▶ TASK TO COMPLETE:
Pictures should not appear in the copy; the records themselves must be written out exactly.

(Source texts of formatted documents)
####################

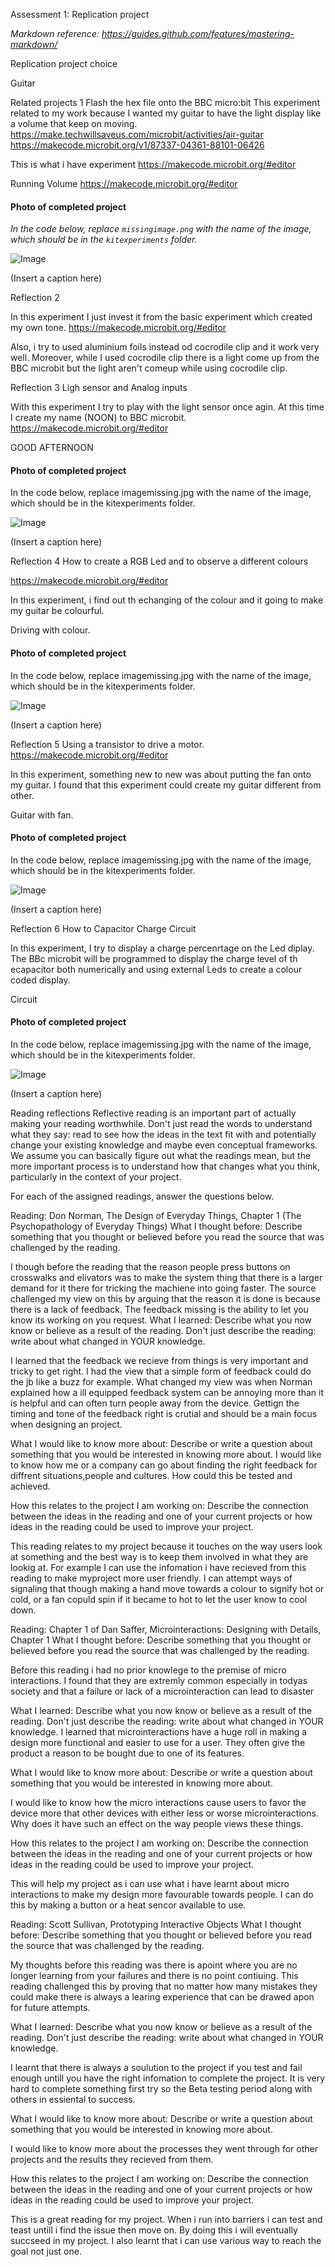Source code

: Assessment 1: Replication project

*Markdown reference: https://guides.github.com/features/mastering-markdown/*

Replication project choice

Guitar 

Related projects 1
Flash the hex file onto the BBC micro:bit 
This experiment related to my work because I wanted my guitar to have the light display like a volume that keep on moving. 
https://make.techwillsaveus.com/microbit/activities/air-guitar
https://makecode.microbit.org/v1/87337-04361-88101-06426

This is what i have experiment
https://makecode.microbit.org/#editor



Running Volume
https://makecode.microbit.org/#editor

#### Photo of completed project ####
*In the code below, replace `missingimage.png` with the name of the image, which should be in the `kitexperiments` folder.*

![Image](missingimage.png)

(Insert a caption here)

 Reflection 2
 
 In this experiment I just invest it from the basic experiment which created my own tone.
 https://makecode.microbit.org/#editor


Also, i try to used aluminium foils instead od cocrodile clip and it work very well. Moreover, while I used cocrodile clip there is a light come up from the BBC microbit but the light aren't comeup while using cocrodile clip. 



Reflection 3
Ligh sensor and Analog inputs

With this experiment I try to play with the light sensor once agin. At this time I create my name (NOON) to BBC microbit. 
https://makecode.microbit.org/#editor


GOOD AFTERNOON 

#### Photo of completed project ####
In the code below, replace imagemissing.jpg with the name of the image, which should be in the kitexperiments folder.

![Image](missingimage.png)

(Insert a caption here)

Reflection 4 
How to create a RGB Led and to observe a different colours

https://makecode.microbit.org/#editor



In this experiment, i find out th echanging of the colour and it going to make my guitar be colourful. 


Driving with colour. 
#### Photo of completed project ####
In the code below, replace imagemissing.jpg with the name of the image, which should be in the kitexperiments folder.

![Image](missingimage.png)

(Insert a caption here)

Reflection 5 
Using a transistor to drive a motor. 
https://makecode.microbit.org/#editor

In this experiment, something new to new was about putting the fan onto my guitar. 
I found that this experiment could create my guitar different from other. 

Guitar with fan.
#### Photo of completed project ####
In the code below, replace imagemissing.jpg with the name of the image, which should be in the kitexperiments folder.

![Image](missingimage.png)

(Insert a caption here)

Reflection 6
How to Capacitor Charge Circuit 

In this experiment, I try to display a charge percenrtage on the Led diplay. The BBc microbit will be programmed to display the charge level of th ecapacitor both numerically and using external Leds to create a colour coded display. 

Circuit

#### Photo of completed project ####
In the code below, replace imagemissing.jpg with the name of the image, which should be in the kitexperiments folder.

![Image](missingimage.png)

(Insert a caption here)



Reading reflections
Reflective reading is an important part of actually making your reading worthwhile. Don't just read the words to understand what they say: read to see how the ideas in the text fit with and potentially change your existing knowledge and maybe even conceptual frameworks. We assume you can basically figure out what the readings mean, but the more important process is to understand how that changes what you think, particularly in the context of your project.

For each of the assigned readings, answer the questions below.

Reading: Don Norman, The Design of Everyday Things, Chapter 1 (The Psychopathology of Everyday Things)
What I thought before: Describe something that you thought or believed before you read the source that was challenged by the reading.

I though before the reading that the reason people press buttons on crosswalks and elivators was to make the system thing that there is a larger demand for it there for tricking the machiene into going faster. The source challenged my view on this by arguing that the reason it is done is because there is a lack of feedback. The feedback missing is the ability to let you know its working on you request. What I learned: Describe what you now know or believe as a result of the reading. Don't just describe the reading: write about what changed in YOUR knowledge.

I learned that the feedback we recieve from things is very important and tricky to get right. I had the view that a simple form of feedback could do the jb like a buzz for example. What changed my view was when Norman explained how a ill equipped feedback system can be annoying more than it is helpful and can often turn people away from the device. Gettign the timing and tone of the feedback right is crutial and should be a main focus when designing an project.

What I would like to know more about: Describe or write a question about something that you would be interested in knowing more about. I would like to know how me or a company can go about finding the right feedback for diffrent situations,people and cultures. How could this be tested and achieved.

How this relates to the project I am working on: Describe the connection between the ideas in the reading and one of your current projects or how ideas in the reading could be used to improve your project.

This reading relates to my project because it touches on the way users look at something and the best way is to keep them involved in what they are lookig at. For example I can use the infomation i have recieved from this reading to make myproject more user friendly. I can attempt ways of signaling that though making a hand move towards a colour to signify hot or cold, or a fan copuld spin if it became to hot to let the user know to cool down.

Reading: Chapter 1 of Dan Saffer, Microinteractions: Designing with Details, Chapter 1
What I thought before: Describe something that you thought or believed before you read the source that was challenged by the reading.

Before this reading i had no prior knowlege to the premise of micro interactions. I found that they are extremly common especially in todyas society and that a failure or lack of a microinteraction can lead to disaster

What I learned: Describe what you now know or believe as a result of the reading. Don't just describe the reading: write about what changed in YOUR knowledge. I learned that microinteractions have a huge roll in making a design more functional and easier to use for a user. They often give the product a reason to be bought due to one of its features.

What I would like to know more about: Describe or write a question about something that you would be interested in knowing more about.

I would like to know how the micro interactions cause users to favor the device more that other devices with either less or worse microinteractions. Why does it have such an effect on the way people views these things.

How this relates to the project I am working on: Describe the connection between the ideas in the reading and one of your current projects or how ideas in the reading could be used to improve your project.

This will help my project as i can use what i have learnt about micro interactions to make my design more favourable towards people. I can do this by making a button or a heat sencor available to use.

Reading: Scott Sullivan, Prototyping Interactive Objects
What I thought before: Describe something that you thought or believed before you read the source that was challenged by the reading.

My thoughts before this reading was there is apoint where you are no longer learning from your failures and there is no point contiuing. This reading challenged this by proving that no matter how many mistakes they could make there is always a learing experience that can be drawed apon for future attempts.

What I learned: Describe what you now know or believe as a result of the reading. Don't just describe the reading: write about what changed in YOUR knowledge.

I learnt that there is always a soulution to the project if you test and fail enough untill you have the right infomation to complete the project. It is very hard to complete something first try so the Beta testing period along with others in essiental to success.

What I would like to know more about: Describe or write a question about something that you would be interested in knowing more about.

I would like to know more about the processes they went through for other projects and the results they recieved from them.

How this relates to the project I am working on: Describe the connection between the ideas in the reading and one of your current projects or how ideas in the reading could be used to improve your project.

This is a great reading for my project. When i run into barriers i can test and teast untill i find the issue then move on. By doing this i will eventually succseed in my project. I also learnt that i can use various way to reach the goal not just one.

####################

▶ RESULT:
Source code

: Assessment 1: Replication project

*Markdown reference: https://guides.github.com/features/mastering-markdown/*

Replication project choice

Guitar 

Related projects 1
Flash the hex file onto the BBC micro:bit 
This experiment related to my work because I wanted my guitar to have the light display like a volume that keep on moving. 
https://make.techwillsaveus.com/microbit/activities/air-guitar
https://makecode.microbit.org/v1/87337-04361-88101-06426

This is what i have experiment
https://makecode.microbit.org/#editor



Running Volume
https://makecode.microbit.org/#editor

#### Photo of completed project ####
*In the code below, replace `missingimage.png` with the name of the image, which should be in the `kitexperiments` folder.*

![Image](missingimage.png)

(Insert a caption here)

 Reflection 2
 
 In this experiment I just invest it from the basic experiment which created my own tone.
 https://makecode.microbit.org/#editor


Also, i try to used aluminium foils instead od cocrodile clip and it work very well. Moreover, while I used cocrodile clip there is a light come up from the BBC microbit but the light aren't comeup while using cocrodile clip. 



Reflection 3
Ligh sensor and Analog inputs

With this experiment I try to play with the light sensor once agin. At this time I create my name (NOON) to BBC microbit. 
https://makecode.microbit.org/#editor


GOOD AFTERNOON 

#### Photo of completed project ####
In the code below, replace imagemissing.jpg with the name of the image, which should be in the kitexperiments folder.

![Image](missingimage.png)

(Insert a caption here)

Reflection 4 
How to create a RGB Led and to observe a different colours

https://makecode.microbit.org/#editor



In this experiment, i find out th echanging of the colour and it going to make my guitar be colourful. 


Driving with colour. 
#### Photo of completed project ####
In the code below, replace imagemissing.jpg with the name of the image, which should be in the kitexperiments folder.

![Image](missingimage.png)

(Insert a caption here)

Reflection 5 
Using a transistor to drive a motor. 
https://makecode.microbit.org/#editor

In this experiment, something new to new was about putting the fan onto my guitar. 
I found that this experiment could create my guitar different from other. 

Guitar with fan.
#### Photo of completed project ####
In the code below, replace imagemissing.jpg with the name of the image, which should be in the kitexperiments folder.

![Image](missingimage.png)

(Insert a caption here)

Reflection 6
How to Capacitor Charge Circuit 

In this experiment, I try to display a charge percenrtage on the Led diplay. The BBc microbit will be programmed to display the charge level of th ecapacitor both numerically and using external Leds to create a colour coded display. 

Circuit

#### Photo of completed project ####
In the code below, replace imagemissing.jpg with the name of the image, which should be in the kitexperiments folder.

![Image](missingimage.png)

(Insert a caption here)



Reading reflections
Reflective reading is an important part of actually making your reading worthwhile. Don't just read the words to understand what they say: read to see how the ideas in the text fit with and potentially change your existing knowledge and maybe even conceptual frameworks. We assume you can basically figure out what the readings mean, but the more important process is to understand how that changes what you think, particularly in the context of your project.

For each of the assigned readings, answer the questions below.

Reading: Don Norman, The Design of Everyday Things, Chapter 1 (The Psychopathology of Everyday Things)
What I thought before: Describe something that you thought or believed before you read the source that was challenged by the reading.

I though before the reading that the reason people press buttons on crosswalks and elivators was to make the system thing that there is a larger demand for it there for tricking the machiene into going faster. The source challenged my view on this by arguing that the reason it is done is because there is a lack of feedback. The feedback missing is the ability to let you know its working on you request. What I learned: Describe what you now know or believe as a result of the reading. Don't just describe the reading: write about what changed in YOUR knowledge.

I learned that the feedback we recieve from things is very important and tricky to get right. I had the view that a simple form of feedback could do the jb like a buzz for example. What changed my view was when Norman explained how a ill equipped feedback system can be annoying more than it is helpful and can often turn people away from the device. Gettign the timing and tone of the feedback right is crutial and should be a main focus when designing an project.

What I would like to know more about: Describe or write a question about something that you would be interested in knowing more about. I would like to know how me or a company can go about finding the right feedback for diffrent situations,people and cultures. How could this be tested and achieved.

How this relates to the project I am working on: Describe the connection between the ideas in the reading and one of your current projects or how ideas in the reading could be used to improve your project.

This reading relates to my project because it touches on the way users look at something and the best way is to keep them involved in what they are lookig at. For example I can use the infomation i have recieved from this reading to make myproject more user friendly. I can attempt ways of signaling that though making a hand move towards a colour to signify hot or cold, or a fan copuld spin if it became to hot to let the user know to cool down.

Reading: Chapter 1 of Dan Saffer, Microinteractions: Designing with Details, Chapter 1
What I thought before: Describe something that you thought or believed before you read the source that was challenged by the reading.

Before this reading i had no prior knowlege to the premise of micro interactions. I found that they are extremly common especially in todyas society and that a failure or lack of a microinteraction can lead to disaster

What I learned: Describe what you now know or believe as a result of the reading. Don't just describe the reading: write about what changed in YOUR knowledge. I learned that microinteractions have a huge roll in making a design more functional and easier to use for a user. They often give the product a reason to be bought due to one of its features.

What I would like to know more about: Describe or write a question about something that you would be interested in knowing more about.

I would like to know how the micro interactions cause users to favor the device more that other devices with either less or worse microinteractions. Why does it have such an effect on the way people views these things.

How this relates to the project I am working on: Describe the connection between the ideas in the reading and one of your current projects or how ideas in the reading could be used to improve your project.

This will help my project as i can use what i have learnt about micro interactions to make my design more favourable towards people. I can do this by making a button or a heat sencor available to use.

Reading: Scott Sullivan, Prototyping Interactive Objects
What I thought before: Describe something that you thought or believed before you read the source that was challenged by the reading.

My thoughts before this reading was there is apoint where you are no longer learning from your failures and there is no point contiuing. This reading challenged this by proving that no matter how many mistakes they could make there is always a learing experience that can be drawed apon for future attempts.

What I learned: Describe what you now know or believe as a result of the reading. Don't just describe the reading: write about what changed in YOUR knowledge.

I learnt that there is always a soulution to the project if you test and fail enough untill you have the right infomation to complete the project. It is very hard to complete something first try so the Beta testing period along with others in essiental to success.

What I would like to know more about: Describe or write a question about something that you would be interested in knowing more about.

I would like to know more about the processes they went through for other projects and the results they recieved from them.

How this relates to the project I am working on: Describe the connection between the ideas in the reading and one of your current projects or how ideas in the reading could be used to improve your project.

This is a great reading for my project. When i run into barriers i can test and teast untill i find the issue then move on. By doing this i will eventually succseed in my project. I also learnt that i can use various way to reach the goal not just one.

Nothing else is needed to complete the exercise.